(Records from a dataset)
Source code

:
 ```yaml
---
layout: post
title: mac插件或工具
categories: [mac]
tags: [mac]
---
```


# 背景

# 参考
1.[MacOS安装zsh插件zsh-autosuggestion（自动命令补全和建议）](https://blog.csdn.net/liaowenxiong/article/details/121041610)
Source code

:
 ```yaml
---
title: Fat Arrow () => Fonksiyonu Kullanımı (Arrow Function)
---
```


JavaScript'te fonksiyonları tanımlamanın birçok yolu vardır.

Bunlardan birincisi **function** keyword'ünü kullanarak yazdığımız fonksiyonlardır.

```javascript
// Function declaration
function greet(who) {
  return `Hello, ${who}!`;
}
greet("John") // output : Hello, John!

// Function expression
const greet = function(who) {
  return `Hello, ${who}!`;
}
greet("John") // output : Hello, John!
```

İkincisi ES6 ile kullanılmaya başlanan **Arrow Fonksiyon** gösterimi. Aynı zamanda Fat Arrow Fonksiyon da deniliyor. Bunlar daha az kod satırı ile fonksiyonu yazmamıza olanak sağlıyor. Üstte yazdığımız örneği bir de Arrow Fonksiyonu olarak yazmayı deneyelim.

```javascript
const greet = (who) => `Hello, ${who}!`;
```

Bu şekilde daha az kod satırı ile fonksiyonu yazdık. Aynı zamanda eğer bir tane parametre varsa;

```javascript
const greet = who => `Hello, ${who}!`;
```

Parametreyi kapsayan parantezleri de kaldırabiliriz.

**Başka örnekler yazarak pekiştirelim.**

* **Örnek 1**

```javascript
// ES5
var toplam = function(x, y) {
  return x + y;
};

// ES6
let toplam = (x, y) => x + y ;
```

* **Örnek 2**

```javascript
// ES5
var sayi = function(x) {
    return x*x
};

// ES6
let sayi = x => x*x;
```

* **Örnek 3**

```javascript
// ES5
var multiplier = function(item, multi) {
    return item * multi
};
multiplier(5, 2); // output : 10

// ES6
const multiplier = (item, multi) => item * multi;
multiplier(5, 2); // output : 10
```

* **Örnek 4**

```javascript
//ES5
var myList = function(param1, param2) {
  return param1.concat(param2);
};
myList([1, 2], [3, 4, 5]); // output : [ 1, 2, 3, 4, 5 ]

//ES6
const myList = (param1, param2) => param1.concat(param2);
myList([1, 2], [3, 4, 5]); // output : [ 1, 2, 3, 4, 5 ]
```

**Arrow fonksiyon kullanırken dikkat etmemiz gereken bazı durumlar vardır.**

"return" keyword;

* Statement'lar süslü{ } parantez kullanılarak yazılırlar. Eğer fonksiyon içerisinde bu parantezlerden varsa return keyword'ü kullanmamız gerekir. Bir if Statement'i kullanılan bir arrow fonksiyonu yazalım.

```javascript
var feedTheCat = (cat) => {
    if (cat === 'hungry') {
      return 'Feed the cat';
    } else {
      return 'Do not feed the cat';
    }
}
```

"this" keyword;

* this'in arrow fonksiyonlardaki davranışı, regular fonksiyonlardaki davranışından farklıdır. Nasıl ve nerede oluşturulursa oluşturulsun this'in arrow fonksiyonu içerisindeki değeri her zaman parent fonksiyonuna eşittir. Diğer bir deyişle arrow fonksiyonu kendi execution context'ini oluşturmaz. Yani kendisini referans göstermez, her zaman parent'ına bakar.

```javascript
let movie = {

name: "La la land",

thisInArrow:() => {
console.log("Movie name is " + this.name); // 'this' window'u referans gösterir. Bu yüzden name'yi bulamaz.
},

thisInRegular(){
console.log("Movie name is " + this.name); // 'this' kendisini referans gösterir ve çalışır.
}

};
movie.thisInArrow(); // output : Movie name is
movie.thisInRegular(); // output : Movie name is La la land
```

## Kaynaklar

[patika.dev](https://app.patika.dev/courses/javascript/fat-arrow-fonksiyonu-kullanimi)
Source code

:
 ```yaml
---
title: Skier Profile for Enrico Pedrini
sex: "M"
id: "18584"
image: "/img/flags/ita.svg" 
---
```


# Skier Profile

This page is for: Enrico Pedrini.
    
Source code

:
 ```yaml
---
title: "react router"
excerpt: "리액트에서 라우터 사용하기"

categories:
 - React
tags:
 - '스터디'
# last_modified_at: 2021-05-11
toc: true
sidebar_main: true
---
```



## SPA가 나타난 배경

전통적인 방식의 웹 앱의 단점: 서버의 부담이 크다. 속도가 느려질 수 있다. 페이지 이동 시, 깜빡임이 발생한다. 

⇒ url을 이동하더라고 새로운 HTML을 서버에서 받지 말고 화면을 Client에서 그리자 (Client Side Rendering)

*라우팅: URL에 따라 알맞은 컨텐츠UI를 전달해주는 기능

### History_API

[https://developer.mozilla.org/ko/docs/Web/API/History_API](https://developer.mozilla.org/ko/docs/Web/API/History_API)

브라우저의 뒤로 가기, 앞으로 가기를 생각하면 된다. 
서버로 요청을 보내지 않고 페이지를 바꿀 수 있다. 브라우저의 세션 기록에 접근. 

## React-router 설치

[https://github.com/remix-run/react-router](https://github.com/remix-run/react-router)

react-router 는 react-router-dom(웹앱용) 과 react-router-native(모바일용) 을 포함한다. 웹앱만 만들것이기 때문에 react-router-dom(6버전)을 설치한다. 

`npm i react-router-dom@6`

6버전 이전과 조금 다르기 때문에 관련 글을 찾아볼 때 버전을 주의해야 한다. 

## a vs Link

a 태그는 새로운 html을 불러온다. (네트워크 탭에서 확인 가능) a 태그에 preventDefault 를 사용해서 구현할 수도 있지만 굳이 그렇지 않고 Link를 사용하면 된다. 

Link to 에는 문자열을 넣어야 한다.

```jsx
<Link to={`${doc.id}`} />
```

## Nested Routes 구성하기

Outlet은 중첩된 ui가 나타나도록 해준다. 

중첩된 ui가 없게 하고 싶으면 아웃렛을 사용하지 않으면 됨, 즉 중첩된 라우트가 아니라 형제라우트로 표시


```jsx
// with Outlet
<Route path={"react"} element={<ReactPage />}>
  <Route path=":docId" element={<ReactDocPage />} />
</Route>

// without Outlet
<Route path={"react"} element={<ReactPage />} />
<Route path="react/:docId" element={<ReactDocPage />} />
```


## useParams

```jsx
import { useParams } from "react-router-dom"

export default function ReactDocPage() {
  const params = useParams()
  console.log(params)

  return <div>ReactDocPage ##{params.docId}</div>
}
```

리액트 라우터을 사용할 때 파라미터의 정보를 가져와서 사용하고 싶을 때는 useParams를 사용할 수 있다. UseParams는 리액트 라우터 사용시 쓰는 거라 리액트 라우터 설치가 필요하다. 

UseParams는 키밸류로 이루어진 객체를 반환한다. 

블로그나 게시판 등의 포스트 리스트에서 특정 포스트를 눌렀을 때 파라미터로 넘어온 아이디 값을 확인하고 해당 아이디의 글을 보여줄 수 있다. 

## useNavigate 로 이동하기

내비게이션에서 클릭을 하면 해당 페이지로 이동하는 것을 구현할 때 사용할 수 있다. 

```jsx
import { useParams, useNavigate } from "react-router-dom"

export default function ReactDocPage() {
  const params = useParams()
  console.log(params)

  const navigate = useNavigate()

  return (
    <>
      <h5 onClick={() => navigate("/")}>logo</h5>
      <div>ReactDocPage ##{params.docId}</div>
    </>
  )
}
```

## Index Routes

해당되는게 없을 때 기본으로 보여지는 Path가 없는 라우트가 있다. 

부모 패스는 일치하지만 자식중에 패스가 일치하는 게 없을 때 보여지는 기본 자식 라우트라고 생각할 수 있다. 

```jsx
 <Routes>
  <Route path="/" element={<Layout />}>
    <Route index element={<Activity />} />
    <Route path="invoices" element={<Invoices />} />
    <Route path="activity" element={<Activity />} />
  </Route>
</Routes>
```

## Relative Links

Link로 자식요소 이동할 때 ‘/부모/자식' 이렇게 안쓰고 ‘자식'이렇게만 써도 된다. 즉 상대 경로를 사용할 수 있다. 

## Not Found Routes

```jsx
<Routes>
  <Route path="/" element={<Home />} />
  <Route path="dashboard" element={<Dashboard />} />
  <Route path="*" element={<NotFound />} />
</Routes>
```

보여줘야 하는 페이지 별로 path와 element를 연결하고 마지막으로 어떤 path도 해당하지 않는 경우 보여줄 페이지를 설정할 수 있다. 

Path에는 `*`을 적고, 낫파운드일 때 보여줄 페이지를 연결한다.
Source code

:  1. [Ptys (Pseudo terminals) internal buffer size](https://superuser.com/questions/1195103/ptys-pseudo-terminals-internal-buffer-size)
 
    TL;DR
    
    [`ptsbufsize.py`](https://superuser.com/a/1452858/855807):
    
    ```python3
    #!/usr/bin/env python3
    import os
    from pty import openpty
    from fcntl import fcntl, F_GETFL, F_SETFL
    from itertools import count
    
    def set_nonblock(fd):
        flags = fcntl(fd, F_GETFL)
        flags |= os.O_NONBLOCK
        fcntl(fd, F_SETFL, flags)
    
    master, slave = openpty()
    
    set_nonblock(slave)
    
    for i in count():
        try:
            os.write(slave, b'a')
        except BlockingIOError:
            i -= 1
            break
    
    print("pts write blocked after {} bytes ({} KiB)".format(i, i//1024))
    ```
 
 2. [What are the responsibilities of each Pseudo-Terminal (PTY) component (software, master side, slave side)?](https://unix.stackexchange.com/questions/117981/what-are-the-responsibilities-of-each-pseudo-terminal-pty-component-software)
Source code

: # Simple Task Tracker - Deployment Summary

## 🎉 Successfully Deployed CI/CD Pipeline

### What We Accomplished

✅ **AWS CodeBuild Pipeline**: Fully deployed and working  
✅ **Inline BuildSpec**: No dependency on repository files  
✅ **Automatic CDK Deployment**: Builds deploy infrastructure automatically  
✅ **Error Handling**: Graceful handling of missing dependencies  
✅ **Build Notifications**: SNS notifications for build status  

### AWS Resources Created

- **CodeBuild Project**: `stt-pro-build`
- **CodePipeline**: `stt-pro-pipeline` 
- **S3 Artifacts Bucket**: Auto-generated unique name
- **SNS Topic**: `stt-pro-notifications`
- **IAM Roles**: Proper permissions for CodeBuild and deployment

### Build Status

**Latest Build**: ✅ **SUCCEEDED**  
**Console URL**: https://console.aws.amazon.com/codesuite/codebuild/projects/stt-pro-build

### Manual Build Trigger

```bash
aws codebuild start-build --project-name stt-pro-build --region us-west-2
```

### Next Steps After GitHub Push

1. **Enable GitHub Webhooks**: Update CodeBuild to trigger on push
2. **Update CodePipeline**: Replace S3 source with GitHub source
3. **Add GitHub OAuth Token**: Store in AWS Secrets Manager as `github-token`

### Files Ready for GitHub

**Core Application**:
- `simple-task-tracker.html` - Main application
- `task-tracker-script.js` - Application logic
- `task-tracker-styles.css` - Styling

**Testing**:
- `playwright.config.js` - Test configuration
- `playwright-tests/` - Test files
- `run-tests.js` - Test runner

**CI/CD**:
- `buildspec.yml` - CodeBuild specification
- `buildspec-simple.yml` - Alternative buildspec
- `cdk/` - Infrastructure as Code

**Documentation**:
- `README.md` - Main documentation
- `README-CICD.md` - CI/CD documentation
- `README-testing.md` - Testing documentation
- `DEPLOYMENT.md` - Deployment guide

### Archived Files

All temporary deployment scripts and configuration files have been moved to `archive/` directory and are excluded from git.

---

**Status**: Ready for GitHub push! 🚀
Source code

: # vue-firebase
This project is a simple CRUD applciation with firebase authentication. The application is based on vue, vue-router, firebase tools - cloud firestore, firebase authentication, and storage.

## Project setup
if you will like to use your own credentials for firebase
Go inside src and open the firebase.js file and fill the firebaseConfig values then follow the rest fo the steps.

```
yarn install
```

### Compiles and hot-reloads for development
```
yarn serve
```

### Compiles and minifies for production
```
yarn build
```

→ What you have to do
The answer must be every line from the records above that contains the word "openpty", copied in full.

→ Exercise solution
    from pty import openpty
    master, slave = openpty()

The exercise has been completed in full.